Total out-of-pocket cost with car insurance: $8,000*
*Based on a liability-only car insurance policy with limits of $25,000 in bodily injury liability per person, $50,000 in bodily injury liability per accident and $15,000 in property damage liability.
» MORE: Compare car insurance rates
What auto insurance covers
Here are some of the most common types of car insurance coverage and what they cover:
Liability coverage is the “meat and potatoes” of insurance. It pays for medical bills or property repair costs that result from an accident you caused.
Uninsured motorist coverage pays for your own medical bills and property repair costs if you’re hit by someone without car insurance.
Underinsured motorist coverage works like uninsured motorist coverage. It pays out if the cost of your own medical bills and property damage exceeds the other driver’s liability coverage limits.
Collision coverage pays for your own traffic-related car repair expenses (after you pay your deductible) no matter who is at fault in a crash.

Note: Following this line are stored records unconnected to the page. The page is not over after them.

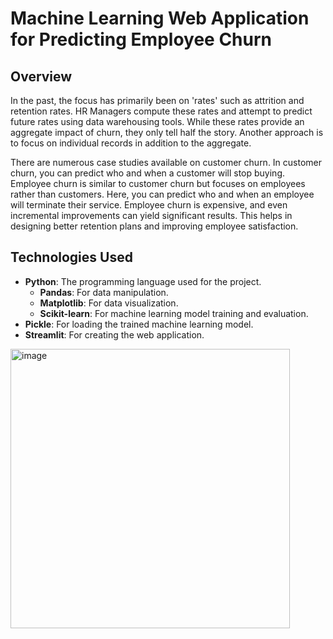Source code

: # Machine Learning Web Application for Predicting Employee Churn

## Overview

In the past, the focus has primarily been on 'rates' such as attrition and retention rates. HR Managers compute these rates and attempt to predict future rates using data warehousing tools. While these rates provide an aggregate impact of churn, they only tell half the story. Another approach is to focus on individual records in addition to the aggregate.

There are numerous case studies available on customer churn. In customer churn, you can predict who and when a customer will stop buying. Employee churn is similar to customer churn but focuses on employees rather than customers. Here, you can predict who and when an employee will terminate their service. Employee churn is expensive, and even incremental improvements can yield significant results. This helps in designing better retention plans and improving employee satisfaction.

 ## Technologies Used

- **Python**: The programming language used for the project.
  - **Pandas**: For data manipulation.
  - **Matplotlib**: For data visualization.
  - **Scikit-learn**: For machine learning model training and evaluation.
- **Pickle**: For loading the trained machine learning model.
- **Streamlit**: For creating the web application.

<img width="447" alt="image" src="https://github.com/user-attachments/assets/b94879d5-311b-4db0-a3e6-83664ac4efd9">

Comprehensive coverage is like Mother Nature insurance for your car. It pays for repair costs from inclement weather like tornadoes or hurricanes as well as vandalism or hitting a wild animal.
Medical payments coverage pays the medical expenses for you and your passengers after an accident, no matter which driver is at fault.

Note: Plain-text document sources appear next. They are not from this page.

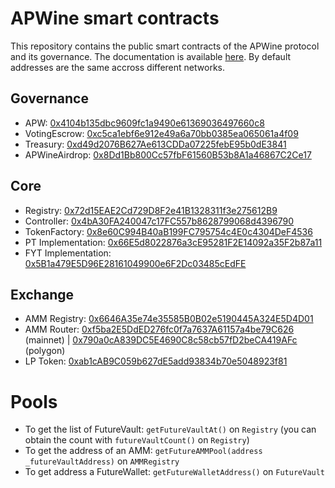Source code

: # APWine smart contracts

This repository contains the public smart contracts of the APWine protocol and its governance. The documentation is available [here](https://docs.apwine.fi/). By default addresses are the same accross different networks.

## Governance

- APW: [0x4104b135dbc9609fc1a9490e61369036497660c8](https://etherscan.io/address/0x4104b135dbc9609fc1a9490e61369036497660c8)
- VotingEscrow: [0xc5ca1ebf6e912e49a6a70bb0385ea065061a4f09](https://etherscan.io/address/0xc5ca1ebf6e912e49a6a70bb0385ea065061a4f09)
- Treasury: [0xd49d2076B627Ae613CDDa07225febE95b0dE3841](https://etherscan.io/address/0xd49d2076B627Ae613CDDa07225febE95b0dE3841)
- APWineAirdrop: [0x8Dd1Bb800Cc57fbF61560B53b8A1a46867C2Ce17](https://etherscan.io/address/0x8dd1bb800cc57fbf61560b53b8a1a46867c2ce17)

## Core

- Registry: [0x72d15EAE2Cd729D8F2e41B1328311f3e275612B9](https://etherscan.io/address/0x72d15EAE2Cd729D8F2e41B1328311f3e275612B9)
- Controller: [0x4bA30FA240047c17FC557b8628799068d4396790](https://etherscan.io/address/0x4bA30FA240047c17FC557b8628799068d4396790)
- TokenFactory: [0x8e60C994B40aB199FC795754c4E0c4304DeF4536](https://etherscan.io/address/0x8e60C994B40aB199FC795754c4E0c4304DeF4536)
- PT Implementation: [0x66E5d8022876a3cE95281F2E14092a35F2b87a11](https://etherscan.io/address/0x66E5d8022876a3cE95281F2E14092a35F2b87a11)
- FYT Implementation: [0x5B1a479E5D96E28161049900e6F2Dc03485cEdFE](https://etherscan.io/address/0x5B1a479E5D96E28161049900e6F2Dc03485cEdFE)

## Exchange

- AMM Registry: [0x6646A35e74e35585B0B02e5190445A324E5D4D01](https://etherscan.io/address/0x6646A35e74e35585B0B02e5190445A324E5D4D01)
- AMM Router: [0xf5ba2E5DdED276fc0f7a7637A61157a4be79C626](https://etherscan.io/address/0xf5ba2E5DdED276fc0f7a7637A61157a4be79C626) (mainnet) | [0x790a0cA839DC5E4690C8c58cb57fD2beCA419AFc](https://etherscan.io/address/0x790a0cA839DC5E4690C8c58cb57fD2beCA419AFc) (polygon)
- LP Token: [0xab1cAB9C059b627dE5add93834b70e5048923f81](https://etherscan.io/address/0xab1cAB9C059b627dE5add93834b70e5048923f81)

# Pools

- To get the list of FutureVault: `getFutureVaultAt()` on `Registry` (you can obtain the count with `futureVaultCount()` on `Registry`)
- To get the address of an AMM: `getFutureAMMPool(address _futureVaultAddress)` on `AMMRegistry`
- To get address a FutureWallet: `getFutureWalletAddress()` on `FutureVault`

Personal injury protection coverage, or PIP, pays for medical expenses no matter who is at fault for the accident. It may also pay for things like funeral or child-care expenses.
Gap insurance pays the difference between what you owe on your car loan or lease and the vehicle’s current market value if you total your car.
What auto insurance won’t cover
Auto insurance isn’t a magical bubble that protects your car from everything. In the same way that health insurance typically won’t cover every medical expense, auto insurance won’t cover every car-related bill that comes your way.
Here are a few examples of what car insurance doesn’t cover.
Wear and tear. As a general rule, car insurance won’t pay for things like oil changes or flat tires. If damage isn't caused by an accident, you shouldn’t expect coverage.
Stolen belongings. Your auto insurance typically won’t replace your laptop if someone smashes your window to steal it, but a homeowners or renters insurance policy will cover anything stolen from your car, up to your policy limits.
Rideshare trips. Auto insurance won’t cover you when you drive for a rideshare service like Uber or Lyft. In fact, those companies have insurance that covers you only after you’ve accepted a fare and are transporting a passenger, but not between rides. Some insurers offer optional rideshare insurance that you can add to your personal policy for when you aren’t covered by a rideshare company’s insurance.
The cost of a new car, unless you have new car replacement coverage. Even comprehensive and collision insurance won’t always pay out enough to replace your vehicle after an accident. If your car is totaled and you have those coverage types on your policy, your provider will estimate the value of your vehicle at the time of the accident to determine your payout.
This can be a pain point about auto insurance: Most coverage types that protect you and your vehicle are optional, and their availability depends on which insurer you have. So if you’d like additional coverage types in your policy, prioritize those things when shopping for car insurance.